La Chambre de commerce organise régulièrement des galas et cocktails pour permettre aux entreprises de se rencontrer, c'est aussi un rôle de networking qu'a donc la Chambre de commerce. Cela permet de mettre en relation les entreprises françaises et les entreprises chinoises, mais aussi aux entreprises françaises « de partager les expériences pour guider les plus jeunes, les plus faibles dans leurs premiers pas sur la Chine ».
Enfin, Olivier Guibert fait remarquer que récemment et dans une petite mesure, la CCIFC aide aussi à l'implantation des entreprises chinoises en France. En effet, il n'existe pas de Chambre de commerce chinoise en France. Les entreprises chinoises, sauf cas particuliers, ne sont pas encore aptes à faire de la prospection et des études de marché à l'étranger, car pas assez connaisseuses.
Domaines clés les plus visibles
Pour ce qui est des domaines dans lesquels la France réussit le mieux en Chine, il y a, selon Olivier Guibert, le nucléaire civil, l'automobile qui – même si ce domaine a connu des bas – reprend de l'altitude depuis quelques années. La santé est également un domaine porteur ; l'agro-alimentaire et notamment les soins vétérinaires ; l'élevage intensif dont la visite d'une délégation chinoise au SPACE de Rennes l'année dernière est le témoin. Le luxe est également un des domaines clés des implantations françaises en Chine. Depuis quelques années, enfin l'environnement avec notamment les technologies d'énergies renouvelables, le traitement des déchets et eaux usées qui commencent à voir se créer une forte demande en Chine. Mais pour Olivier Guibert, c'est le tertiaire qui va certainement se développer le plus dans les prochaines années.
Les tigres sur le chemin
Olivier Guibert, lui-même directeur de Thalès pour la Chine et l'Asie du Nord-Est, fait tout de même remarquer que mettre le pied « sur » la Chine n'est pas si facile que l'on le croit. Le premier tigre que l'on rencontre sur son chemin est celui de la langue puis celui de la culture. Ensuite, on peut approcher la Chine par plusieurs côtés pour une implantation d'entreprise. Choisir le lieu d'implantation d'une entreprise peut parfois relever du casse-tête : faut-il s'installer dans une grande ville telle Beijing, Shanghai ou Guangzhou ou préférer s'installer dans une ville de deuxième rang voire troisième rang ? On peut aussi avoir des considérations techniques liées à la forme de l'implantation : entreprise à capitaux mixtes ou capitaux uniques, avec quelle entreprise chinoise, à combien de pourcents ? Autant de questions auxquelles peut aider à répondre la Chambre de commerce.

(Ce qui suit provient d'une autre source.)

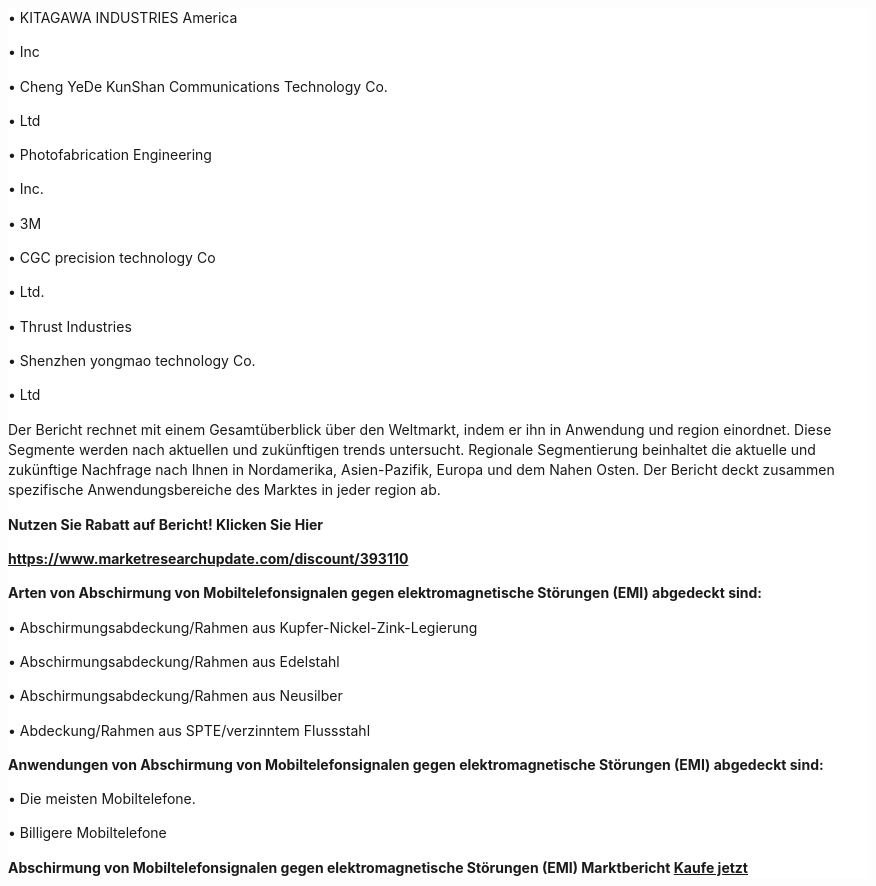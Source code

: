 • KITAGAWA INDUSTRIES America

• Inc

• Cheng YeDe KunShan Communications Technology Co.

• Ltd

• Photofabrication Engineering

• Inc.

• 3M

• CGC precision technology Co

• Ltd.

• Thrust Industries

• Shenzhen yongmao technology Co.

• Ltd

Der Bericht rechnet mit einem Gesamtüberblick über den Weltmarkt, indem er ihn in Anwendung und region einordnet. Diese Segmente werden nach aktuellen und zukünftigen trends untersucht. Regionale Segmentierung beinhaltet die aktuelle und zukünftige Nachfrage nach Ihnen in Nordamerika, Asien-Pazifik, Europa und dem Nahen Osten. Der Bericht deckt zusammen spezifische Anwendungsbereiche des Marktes in jeder region ab.



<strong>Nutzen Sie Rabatt auf Bericht! Klicken Sie Hier
</strong>

<strong><a href=https://www.marketresearchupdate.com/discount/393110>https://www.marketresearchupdate.com/discount/393110</b></u></font></strong></a>



<strong>Arten von Abschirmung von Mobiltelefonsignalen gegen elektromagnetische Störungen (EMI) abgedeckt sind:</strong>

• Abschirmungsabdeckung/Rahmen aus Kupfer-Nickel-Zink-Legierung

• Abschirmungsabdeckung/Rahmen aus Edelstahl

• Abschirmungsabdeckung/Rahmen aus Neusilber

• Abdeckung/Rahmen aus SPTE/verzinntem Flussstahl



<strong>Anwendungen von Abschirmung von Mobiltelefonsignalen gegen elektromagnetische Störungen (EMI) abgedeckt sind:</strong>

• Die meisten Mobiltelefone.

• Billigere Mobiltelefone



<strong>Abschirmung von Mobiltelefonsignalen gegen elektromagnetische Störungen (EMI) Marktbericht <a href=https://www.marketresearchupdate.com/buynow/393110>Kaufe jetzt</a></strong>
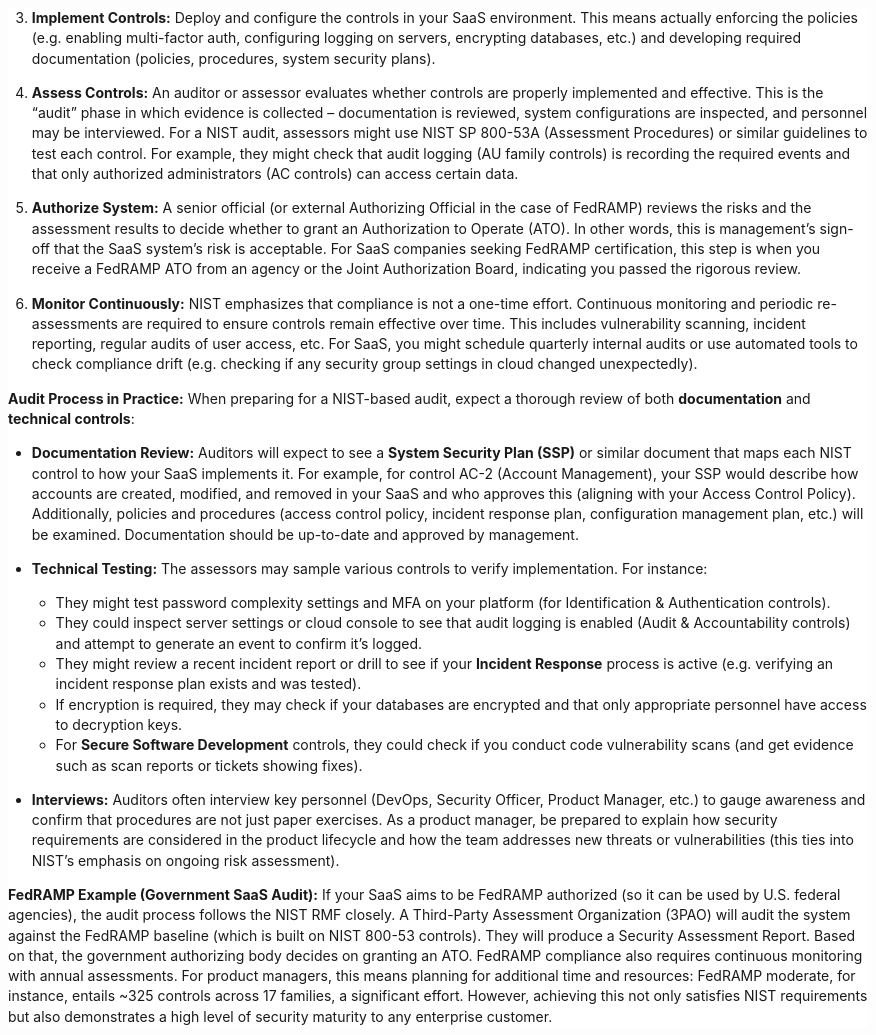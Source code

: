 3. **Implement Controls:** Deploy and configure the controls in your SaaS environment. This means actually enforcing the policies (e.g. enabling multi-factor auth, configuring logging on servers, encrypting databases, etc.) and developing required documentation (policies, procedures, system security plans).

4. **Assess Controls:** An auditor or assessor evaluates whether controls are properly implemented and effective. This is the “audit” phase in which evidence is collected – documentation is reviewed, system configurations are inspected, and personnel may be interviewed. For a NIST audit, assessors might use NIST SP 800-53A (Assessment Procedures) or similar guidelines to test each control. For example, they might check that audit logging (AU family controls) is recording the required events and that only authorized administrators (AC controls) can access certain data.

5. **Authorize System:** A senior official (or external Authorizing Official in the case of FedRAMP) reviews the risks and the assessment results to decide whether to grant an Authorization to Operate (ATO). In other words, this is management’s sign-off that the SaaS system’s risk is acceptable. For SaaS companies seeking FedRAMP certification, this step is when you receive a FedRAMP ATO from an agency or the Joint Authorization Board, indicating you passed the rigorous review.

6. **Monitor Continuously:** NIST emphasizes that compliance is not a one-time effort. Continuous monitoring and periodic re-assessments are required to ensure controls remain effective over time. This includes vulnerability scanning, incident reporting, regular audits of user access, etc. For SaaS, you might schedule quarterly internal audits or use automated tools to check compliance drift (e.g. checking if any security group settings in cloud changed unexpectedly).

**Audit Process in Practice:** When preparing for a NIST-based audit, expect a thorough review of both **documentation** and **technical controls**:

- **Documentation Review:** Auditors will expect to see a **System Security Plan (SSP)** or similar document that maps each NIST control to how your SaaS implements it. For example, for control AC-2 (Account Management), your SSP would describe how accounts are created, modified, and removed in your SaaS and who approves this (aligning with your Access Control Policy). Additionally, policies and procedures (access control policy, incident response plan, configuration management plan, etc.) will be examined. Documentation should be up-to-date and approved by management.

- **Technical Testing:** The assessors may sample various controls to verify implementation. For instance:

  - They might test password complexity settings and MFA on your platform (for Identification & Authentication controls).
  - They could inspect server settings or cloud console to see that audit logging is enabled (Audit & Accountability controls) and attempt to generate an event to confirm it’s logged.
  - They might review a recent incident report or drill to see if your **Incident Response** process is active (e.g. verifying an incident response plan exists and was tested).
  - If encryption is required, they may check if your databases are encrypted and that only appropriate personnel have access to decryption keys.
  - For **Secure Software Development** controls, they could check if you conduct code vulnerability scans (and get evidence such as scan reports or tickets showing fixes).

- **Interviews:** Auditors often interview key personnel (DevOps, Security Officer, Product Manager, etc.) to gauge awareness and confirm that procedures are not just paper exercises. As a product manager, be prepared to explain how security requirements are considered in the product lifecycle and how the team addresses new threats or vulnerabilities (this ties into NIST’s emphasis on ongoing risk assessment).

**FedRAMP Example (Government SaaS Audit):** If your SaaS aims to be FedRAMP authorized (so it can be used by U.S. federal agencies), the audit process follows the NIST RMF closely. A Third-Party Assessment Organization (3PAO) will audit the system against the FedRAMP baseline (which is built on NIST 800-53 controls). They will produce a Security Assessment Report. Based on that, the government authorizing body decides on granting an ATO. FedRAMP compliance also requires continuous monitoring with annual assessments. For product managers, this means planning for additional time and resources: FedRAMP moderate, for instance, entails \~325 controls across 17 families, a significant effort. However, achieving this not only satisfies NIST requirements but also demonstrates a high level of security maturity to any enterprise customer.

D'où cette phrase d'Olivier Guibert qui résume la situation lorsqu'il s'agit « d'achinir » (terme désignant l'arrivée en Chine parfois comparée à un allunissage) : « la difficulté c'est de faire le premier pas, et de le faire correctement, parce que si jamais on le fait pas correctement, après il faut rectifier, c'est d'autant plus difficile ».
Besoin de clarté et de stabilité
Pour ce qui est des problèmes rencontrés après leur implantation en Chine par les entreprises françaises, pour le président de la Chambre de commerce française, le plus dur est l'aspect légal et l'accessibilité au marché. Selon ses paroles, le « besoin de clarté et de stabilité de façon à avoir une concurrence loyale entre les entreprises étrangères et les entreprises nationales » est le problème majeur. Ainsi que l'accessibilité au marché. En effet, le public procurement est très faible en Chine. Le marché est plus ouvert en Europe et aux états-Unis. « On se trouve face à une économie un peu biaisée et bien entendu qui tend à favoriser les entreprises nationales et les entreprises d'État. Les règles de marché ne sont pas encore là », nuance encore Olivier Guibert.
En fait, c'est plus d'équité entre les entreprises étrangères et chinoises que demandent les entrepreneurs installés sur le marché chinois. C'est pourquoi les entreprises françaises espèrent beaucoup des réformes entamées récemment. « J'espère que les réformes qui ont été entamées dans le principe mais pas encore matérialisées vont permettre à la Chine de se normaliser encore plus et de se transformer en économie de marché, je veux dire, on n'y est pas encore », déclare ainsi Olivier Guibert.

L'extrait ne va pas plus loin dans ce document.